Das erste, was im Krieg stirbt, ist die Wahrheit. So lautet die oft wiederholte Maxime in Zeiten des eskalierenden Konfliktes. Ironischerweise wird sie oft von denen bedient, die der Lüge am meisten Viralität verleihen. Die politische Lüge ist oft das Verschweigen von Tatsachen, deren verkürzte Darstellung, und erst im äußersten Fall die offen verzerrte oder vollkommen umgekehrte Interpretation derselben. Eine forensisch schwer nachzuweisende Lüge ist die, die parallel zur Realität ausgerollt wird. Denn bei anklagender Nachfrage kann man immer behaupten, man habe ein Märchen auf wahren oder teils wahren Begebenheiten kreiert – ohne Anspruch auf Realitätsnähe oder Faktentreue.

Der österreichische Filmregisseur Michael Haneke sagte einmal "ein Film ist 24 Lügen pro Sekunde, aber vielleicht im Dienste der Wahrheit." Hier sollte die Betonung schwer auf "vielleicht" liegen, womit Haneke weitaus aufrichtiger oder zumindest weniger naiv ist, als sein Schweizer Fachkollege von dem er das Zitat übernommen und modifiziert hat (Jean-Luc Godard: "Film ist 24 Mal Wahrheit pro Sekunde."). Diese Aussage ist eigentlich gar nicht so abgeklärt, wie sie anfangs wirkt. Sie besagt lediglich, dass das Medium Film eine Parallelwelt darstellt – eine, in der ähnliche oder andere Regeln und vereinfachte Gesetzmäßigkeiten bedient werden. Sofern es immer noch die Kunst ist, die die Wirklichkeit nachahmt, und nicht andersherum. Denn moderne Technologie und ihre unmittelbare Nähe zu den Köpfen von uns als empfangenden Menschenmassen hat durchaus eine Umkehrung des Prinzips erzwungen: Die künstlich gebauten Narrative in den reproduzierbaren, digitalen Medien bestimmen, was der Konsument glaubt über die wahre Welt zu wissen. Die Wirklichkeit ahmt die Filmkunst nach, da hunderte Millionen Zuschauer die Art, wie sie auf die Welt blicken, davon abhängig machen, was sie auf dem Bildschirm zu entdecken glauben.

Ein zeitgenössisches Beispiel, das diesbezüglich der näheren Betrachtung wert ist, ist der Superheld "Captain America" – mit bürgerlichem Namen: Steve Rogers.
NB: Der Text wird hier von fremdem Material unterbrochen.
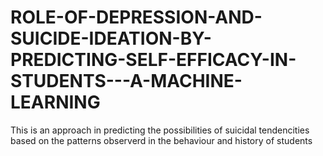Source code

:# ROLE-OF-DEPRESSION-AND-SUICIDE-IDEATION-BY-PREDICTING-SELF-EFFICACY-IN-STUDENTS---A-MACHINE-LEARNING
This is an approach in predicting the possibilities of suicidal tendencities based on the patterns observerd in the behaviour and history of students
Die literarische Figur ist als Filmheld seit dem Entstehen des Marvel Cinematic Universe (MCU) in den Jahren 2008–2011 einem breiteren, globalen Kino-Publikum zugänglich geworden. Davor war Captain Americas Bekanntheitsgrad eher gebunden an die Comicheft-Serien des US-Verlags Marvel und seiner Vorgänger, in denen seine Abenteuer ursprünglich publiziert wurden.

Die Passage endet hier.